Disaster recovery planning is like insurance - you buy it hoping you'll never need it - so IT executives can best sell it to the board of directors using the approach that sells insurance: fear and emotion.
IT managers trying to get approval from the board for IT budgets for disaster recovery and business continuity initiatives need to get "creative", according to Paul Massiglia, technical director of engineering for storage service provider Veritas.
Speaking at the launch in Sydney on Thursday of his book, The Resilient Enterprise -- which he co-edited with Evan Marcus and which Veritas published -- Massiglia related tales from CIOs of large enterprises in the US whose businesses quickly recovered from the events of September 11.
"Disaster recovery is like insurance, you spend the money but you hope you never get a return on it," Massiglia said.
Meta Group research director Dr Kevin McIsaac, also at the launch, said IT is weak "in selling resiliency to executives" and IT managers need to employ insurance salesman tactics in order to show the value of IT and receive funds for disaster recovery planning.
"IT is a business inside of a business," he said. "IT's job is to articulate risks and costs."
When presenting the disaster recovery business case to executives, McIsaac recommend IT execs:
* establish the value of the IT assets;
* establish the risks;
* present a portfolio of solutions with a range of costs versus risks.
McIsaac said, "IT should not shoulder the responsibility for making cost versus risk choices. You want to go to the business with a range of choices. Make the business wear the cost versus risk straight off.
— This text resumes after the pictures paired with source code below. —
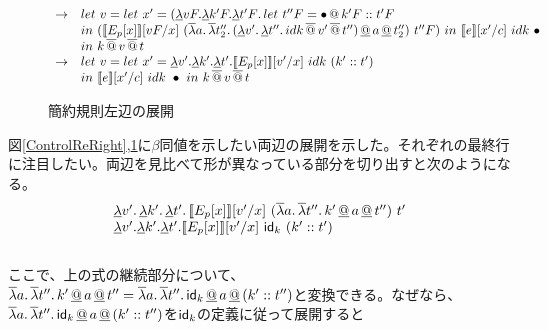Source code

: \documentclass[japanese,draft]{jssst_ppl} %
\begin{document}
\begin{figure}[h!]
\[\begin{array}{cl}

 \to & let\ v=let\ x'= (\DLamS vF.\DLamS k'F.\DLam{t'F}
                {let\ t''F=\Append{\bullet}{\Cons{k'F}{t'F}}}\\
  & in\ (
     \CPSTh{E_p[x]}[\Change{x}{vF}]\
        \SLamP{a}{\SLam{t_2''}{\DLamP{v'}{\DLam{t''}
                        {\SApp{\SApp{idk}{v'}}{t''}}} \DAppS a \DAppS t_2''}}\ t''F
        )\ in\ \CPSTh{e}[\Change{c}{x'}]\ idk\ \bullet \ \\
        & in\
        k\SAppS v \SAppS t\\


  \to & let\ v=let\ x'= \DLamS v'.\DLamS k'.\DLamS t'.

     \CPSTh{E_p[x]}[\Change{x}{v'}]\
        idk\ \ConsP{k'}{t'}\\
                    & in\ \CPSTh{e}[\Change{c}{x'}]\ idk\ \bullet \ in\
                k\SAppS v \SAppS t\\

\end{array}
\]
\caption{簡約規則左辺の展開}
\label{ControlReLeft}
\end{figure}
図\ref{ControlReRight},\ref{ControlReLeft}に$\beta$同値を示したい両辺の展開を示した。それぞれの最終行に注目したい。両辺を見比べて形が異なっている部分を切り出すと次のようになる。\\
\[
\begin{array}{l}
  \DLam{v'}{\DLam{k'}{\DLam{t'}{\CPSTh{E_p[x]}[\Change{x}{v'}]\
        \SLamP{a}{\SLam{t''}{k' \DAppS a \DAppS t''}}\ t'}}}\\
  \DLamS v'.\DLamS k'.\DLamS t'.

     \CPSTh{E_p[x]}[\Change{x}{v'}]\
     \Idk\ \ConsP{k'}{t'}\\
     
\end{array}
\]
\\
ここで、上の式の継続部分について、$\SLam{a}{\SLam{t''}{k' \DAppS a \DAppS t''}}=\SLam{a}{\SLam{t''}{\Idk \DAppS a \DAppS \ConsP{k'}{t''}}}$と変換できる。なぜなら、$\SLam{a}{\SLam{t''}{\Idk \DAppS a \DAppS \ConsP{k'}{t''}}}$を$\Idk$の定義に従って展開すると
\end{document}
"Fear and emotion is the way you sell these kind of things. You've got to get [the directors] where it counts," he said.
"You need to move yourself from a mere supplier of technology to that of a strategic partner. If you're only a supplier of technology, then you are merely a commodity in the eyes of the business. If the business doesn't like you, they'll outsource. If you're a supplier, then terms are dictated to you," McIsaac said.
Massiglia cited the example of Patrick Gambaro, CIO of commodity trading exchange New York Board of Trade.
After bombings, in 1993, in the basement of the World Trade Centre highlighted flaws in the board's disaster recovery plan, Gambaro proposed a dedicated hot recovery site to the board, but had to negotiate with consultants and the data centre a few times before a plan was accepted.
He got creative when fitting out the new site. When the board was due for an upgrade on his own initiative, Gambaro put the retired hardware to work as backup at the new site instead of recycling or donating it.
His foresight paid off on September 11, when the New York Board of Trade completed its disaster recovery processes by 8pm that night and was ready for trading again.